[DATASET EXTRACT — start]

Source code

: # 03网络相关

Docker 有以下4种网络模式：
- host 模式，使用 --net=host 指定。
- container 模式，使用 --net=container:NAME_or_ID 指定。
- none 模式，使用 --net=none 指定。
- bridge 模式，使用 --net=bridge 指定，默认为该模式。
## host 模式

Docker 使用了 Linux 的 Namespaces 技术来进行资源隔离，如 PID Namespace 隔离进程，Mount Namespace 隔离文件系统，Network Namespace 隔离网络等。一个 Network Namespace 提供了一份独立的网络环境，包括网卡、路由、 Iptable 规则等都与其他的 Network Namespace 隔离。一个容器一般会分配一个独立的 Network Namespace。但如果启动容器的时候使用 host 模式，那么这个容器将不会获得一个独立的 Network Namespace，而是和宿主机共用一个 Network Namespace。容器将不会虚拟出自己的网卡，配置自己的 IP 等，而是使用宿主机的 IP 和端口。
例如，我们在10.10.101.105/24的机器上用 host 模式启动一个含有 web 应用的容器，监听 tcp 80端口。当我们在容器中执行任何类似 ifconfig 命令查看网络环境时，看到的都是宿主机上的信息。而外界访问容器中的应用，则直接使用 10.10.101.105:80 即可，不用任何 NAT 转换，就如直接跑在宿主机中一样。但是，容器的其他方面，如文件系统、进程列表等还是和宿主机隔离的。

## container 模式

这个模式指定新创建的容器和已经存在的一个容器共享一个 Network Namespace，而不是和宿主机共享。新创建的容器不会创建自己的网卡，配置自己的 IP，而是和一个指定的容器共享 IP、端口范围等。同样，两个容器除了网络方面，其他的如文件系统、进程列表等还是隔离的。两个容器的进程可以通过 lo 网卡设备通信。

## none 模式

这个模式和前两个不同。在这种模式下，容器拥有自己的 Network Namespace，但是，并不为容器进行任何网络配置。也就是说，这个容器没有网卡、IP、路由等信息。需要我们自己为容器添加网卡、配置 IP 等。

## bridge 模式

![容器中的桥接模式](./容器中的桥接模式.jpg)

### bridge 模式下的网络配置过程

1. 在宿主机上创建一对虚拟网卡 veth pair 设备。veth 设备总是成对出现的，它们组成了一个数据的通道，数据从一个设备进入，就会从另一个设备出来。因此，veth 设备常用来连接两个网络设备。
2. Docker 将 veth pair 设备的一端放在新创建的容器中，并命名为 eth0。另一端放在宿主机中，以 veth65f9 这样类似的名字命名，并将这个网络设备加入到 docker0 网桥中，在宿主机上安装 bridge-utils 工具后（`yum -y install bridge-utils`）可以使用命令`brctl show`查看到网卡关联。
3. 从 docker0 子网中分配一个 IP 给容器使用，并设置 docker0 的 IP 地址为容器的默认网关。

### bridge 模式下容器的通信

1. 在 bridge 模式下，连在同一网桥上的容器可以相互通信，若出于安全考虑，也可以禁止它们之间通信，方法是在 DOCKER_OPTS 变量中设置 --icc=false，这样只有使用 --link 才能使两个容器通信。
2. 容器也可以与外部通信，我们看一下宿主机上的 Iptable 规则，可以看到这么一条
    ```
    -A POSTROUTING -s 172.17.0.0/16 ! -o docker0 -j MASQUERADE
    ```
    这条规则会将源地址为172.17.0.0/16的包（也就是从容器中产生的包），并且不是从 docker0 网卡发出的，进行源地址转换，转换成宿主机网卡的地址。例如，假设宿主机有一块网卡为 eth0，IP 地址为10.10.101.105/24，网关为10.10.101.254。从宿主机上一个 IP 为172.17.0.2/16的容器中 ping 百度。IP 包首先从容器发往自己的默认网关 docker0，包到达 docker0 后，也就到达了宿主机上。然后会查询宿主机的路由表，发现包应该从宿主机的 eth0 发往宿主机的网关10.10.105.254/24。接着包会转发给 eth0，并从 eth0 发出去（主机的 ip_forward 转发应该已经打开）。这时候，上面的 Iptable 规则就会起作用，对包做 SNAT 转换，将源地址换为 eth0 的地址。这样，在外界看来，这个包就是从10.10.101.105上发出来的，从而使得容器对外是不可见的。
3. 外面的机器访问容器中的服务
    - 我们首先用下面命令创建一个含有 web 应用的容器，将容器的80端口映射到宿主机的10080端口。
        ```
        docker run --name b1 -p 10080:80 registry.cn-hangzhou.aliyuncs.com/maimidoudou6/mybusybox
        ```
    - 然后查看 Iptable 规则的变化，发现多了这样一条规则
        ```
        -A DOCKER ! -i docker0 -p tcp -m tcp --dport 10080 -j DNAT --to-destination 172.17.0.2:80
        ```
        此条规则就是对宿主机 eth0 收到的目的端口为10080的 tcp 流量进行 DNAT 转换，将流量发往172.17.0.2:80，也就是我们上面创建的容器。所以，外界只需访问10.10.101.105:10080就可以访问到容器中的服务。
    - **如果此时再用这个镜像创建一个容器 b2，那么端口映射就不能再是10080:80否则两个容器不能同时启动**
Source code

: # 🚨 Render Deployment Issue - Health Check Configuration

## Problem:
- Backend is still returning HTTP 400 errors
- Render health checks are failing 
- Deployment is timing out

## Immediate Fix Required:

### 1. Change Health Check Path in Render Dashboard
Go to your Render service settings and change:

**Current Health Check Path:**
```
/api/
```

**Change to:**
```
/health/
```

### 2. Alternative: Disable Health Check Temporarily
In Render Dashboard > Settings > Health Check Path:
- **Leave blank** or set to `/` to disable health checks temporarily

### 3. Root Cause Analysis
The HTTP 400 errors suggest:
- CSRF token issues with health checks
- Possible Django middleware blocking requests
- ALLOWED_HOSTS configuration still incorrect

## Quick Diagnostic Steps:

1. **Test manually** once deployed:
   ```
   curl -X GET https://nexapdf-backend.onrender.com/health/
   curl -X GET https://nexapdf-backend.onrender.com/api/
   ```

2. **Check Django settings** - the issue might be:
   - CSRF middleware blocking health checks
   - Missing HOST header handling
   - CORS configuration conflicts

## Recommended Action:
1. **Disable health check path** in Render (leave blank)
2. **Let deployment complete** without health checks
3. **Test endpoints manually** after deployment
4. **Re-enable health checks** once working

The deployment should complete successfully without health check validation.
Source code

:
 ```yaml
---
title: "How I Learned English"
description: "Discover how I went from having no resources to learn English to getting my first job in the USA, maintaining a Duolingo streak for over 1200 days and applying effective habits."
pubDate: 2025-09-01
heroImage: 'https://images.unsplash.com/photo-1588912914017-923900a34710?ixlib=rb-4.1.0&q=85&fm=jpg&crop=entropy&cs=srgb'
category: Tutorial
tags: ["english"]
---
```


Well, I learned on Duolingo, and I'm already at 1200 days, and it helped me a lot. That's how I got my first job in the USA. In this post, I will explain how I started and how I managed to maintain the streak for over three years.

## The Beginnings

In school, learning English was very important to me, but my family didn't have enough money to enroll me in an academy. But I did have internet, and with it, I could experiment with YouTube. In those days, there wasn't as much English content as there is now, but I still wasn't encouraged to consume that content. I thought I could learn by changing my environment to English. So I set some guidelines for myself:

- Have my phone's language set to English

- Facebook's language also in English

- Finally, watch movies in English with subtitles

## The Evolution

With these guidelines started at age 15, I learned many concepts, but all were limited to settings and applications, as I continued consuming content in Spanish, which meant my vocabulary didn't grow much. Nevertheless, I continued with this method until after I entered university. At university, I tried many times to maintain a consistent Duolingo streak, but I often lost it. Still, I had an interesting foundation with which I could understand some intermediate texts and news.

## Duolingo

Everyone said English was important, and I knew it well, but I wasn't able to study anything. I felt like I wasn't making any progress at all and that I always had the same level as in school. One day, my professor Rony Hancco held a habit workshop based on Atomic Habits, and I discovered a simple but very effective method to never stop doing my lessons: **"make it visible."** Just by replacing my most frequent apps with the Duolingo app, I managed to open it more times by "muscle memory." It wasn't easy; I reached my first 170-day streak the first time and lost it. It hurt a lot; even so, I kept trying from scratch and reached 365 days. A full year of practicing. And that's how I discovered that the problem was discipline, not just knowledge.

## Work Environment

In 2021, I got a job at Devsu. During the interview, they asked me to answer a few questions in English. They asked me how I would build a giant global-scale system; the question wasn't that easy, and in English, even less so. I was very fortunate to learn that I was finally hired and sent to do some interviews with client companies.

[DATASET EXTRACT — finish]

In the records, find every line that has the string "Test" and copy it.

RESULT OF THE TASK >>
1. **Test manually** once deployed:
3. **Test endpoints manually** after deployment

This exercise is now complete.